Why Conduct Bug Analysis and How to Extract Value from Bug Data
The article explains the importance of bug analysis for improving product quality, outlines the information that can be analyzed, describes common bug resolution categories, discusses bug severity levels, and shows how various stakeholders can use bug metrics to drive process optimization and predict future issues.
Bug analysis is a valuable practice that benefits the entire project team, not just developers, by turning bugs into data that can improve testing methods, product quality, and development practices.
What can be analyzed from bugs? The bug record itself (title, description, steps, expected/actual results, screenshots, environment, creator, assignee, dates, priority, severity, resolution, status, reopen count, related requirements) and the stage at which the bug appears (interface testing, smoke testing, functional testing, UI/PM review, centralized testing, post‑release).
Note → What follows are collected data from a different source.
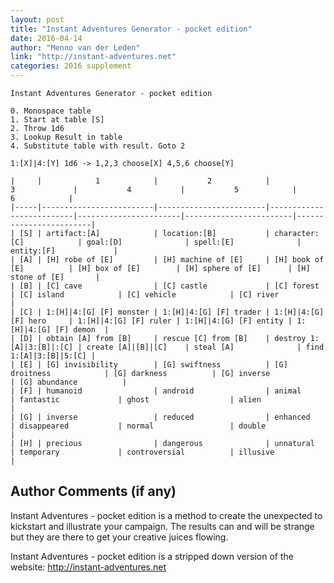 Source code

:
 ```yaml
---
layout: post
title: "Instant Adventures Generator - pocket edition"
date: 2016-04-14
author: "Menno van der Leden"
link: "http://instant-adventures.net"
categories: 2016 supplement
---
```

```
Instant Adventures Generator - pocket edition

0. Monospace table
1. Start at table [S] 
2. Throw 1d6 
3. Lookup Result in table
4. Substitute table with result. Goto 2

1:[X]|4:[Y] 1d6 -> 1,2,3 choose[X] 4,5,6 choose[Y]

|     |            1            |           2            |            3             |           4           |           5            |           6            |
|-----|-------------------------|------------------------|--------------------------|-----------------------|------------------------|------------------------|
| [S] | artifact:[A]            | location:[B]           | character:[C]            | goal:[D]              | spell:[E]              | entity:[F]             |
| [A] | [H] robe of [E]         | [H] machine of [E]     | [H] book of [E]          | [H] box of [E]        | [H] sphere of [E]      | [H] stone of [E]       |
| [B] | [C] cave                | [C] castle             | [C] forest               | [C] island            | [C] vehicle            | [C] river              |
| [C] | 1:[H]|4:[G] [F] monster | 1:[H]|4:[G] [F] trader | 1:[H]|4:[G] [F] hero     | 1:[H]|4:[G] [F] ruler | 1:[H]|4:[G] [F] entity | 1:[H]|4:[G] [F] demon  |
| [D] | obtain [A] from [B]     | rescue [C] from [B]    | destroy 1:[A]|3:[B]|:[C] | create [A]|[B]|[C]    | steal [A]              | find 1:[A]|3:[B]|5:[C] |
| [E] | [G] invisibility        | [G] swiftness          | [G] droitness            | [G] darkness          | [G] inverse            | [G] abundance          |
| [F] | humanoid                | android                | animal                   | fantastic             | ghost                  | alien                  |
| [G] | inverse                 | reduced                | enhanced                 | disappeared           | normal                 | double                 |
| [H] | precious                | dangerous              | unnatural                | temporary             | controversial          | illusive               |
```
## Author Comments (if any)

Instant Adventures - pocket edition is a method to create the unexpected to kickstart and illustrate your campaign. The results can and will be strange but they are there to get your creative juices flowing.

Instant Adventures - pocket edition is a stripped down version of the website: http://instant-adventures.net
A unified bug‑tracking standard is required for reliable analysis.
Bug resolution categories include coding errors, requirement changes, environment/configuration issues, design defects, non‑bugs, duplicate bugs, unreproducible bugs, legacy bugs, deferred fixes, compatibility issues, third‑party dependencies, mismatched documentation, and insufficient technical design.
Bug severity and priority are expressed in two dimensions: priority (high, medium, low) and severity (critical, serious, normal, informational, suggestion). Analyzing severity by iteration reveals test quality, while severity distribution per developer can indicate code quality.
Key data points for projects involve tracking effective bugs (excluding non‑bugs and duplicates) to assess individual and team performance, such as QA’s interface leak rate, functional test coverage, workload estimation, and bug effectiveness.
Perspectives:
QA view: interface test quality, functional test quality, workload, and bug precision.
Developer (RD) view: smoke test pass rate, code quality, reopen count, and bug severity.
Product/UI view: requirement design quality and change frequency.
Project view: bug creation and resolution trends, solution distribution, and the impact of process improvements (e.g., staged testing).
Analyzing individual bugs should focus on representative cases such as hard‑to‑detect issues, recurring patterns, integration problems, or “not‑bug” classifications.
Historical bug analysis across iterations enables evaluation of developer quality, QA thoroughness, and prediction of problematic areas, supporting data‑driven decision making.
Because manual analysis is labor‑intensive, tools and custom databases are recommended to store bug data, generate automated reports, and visualize trends, ultimately delivering long‑term benefits.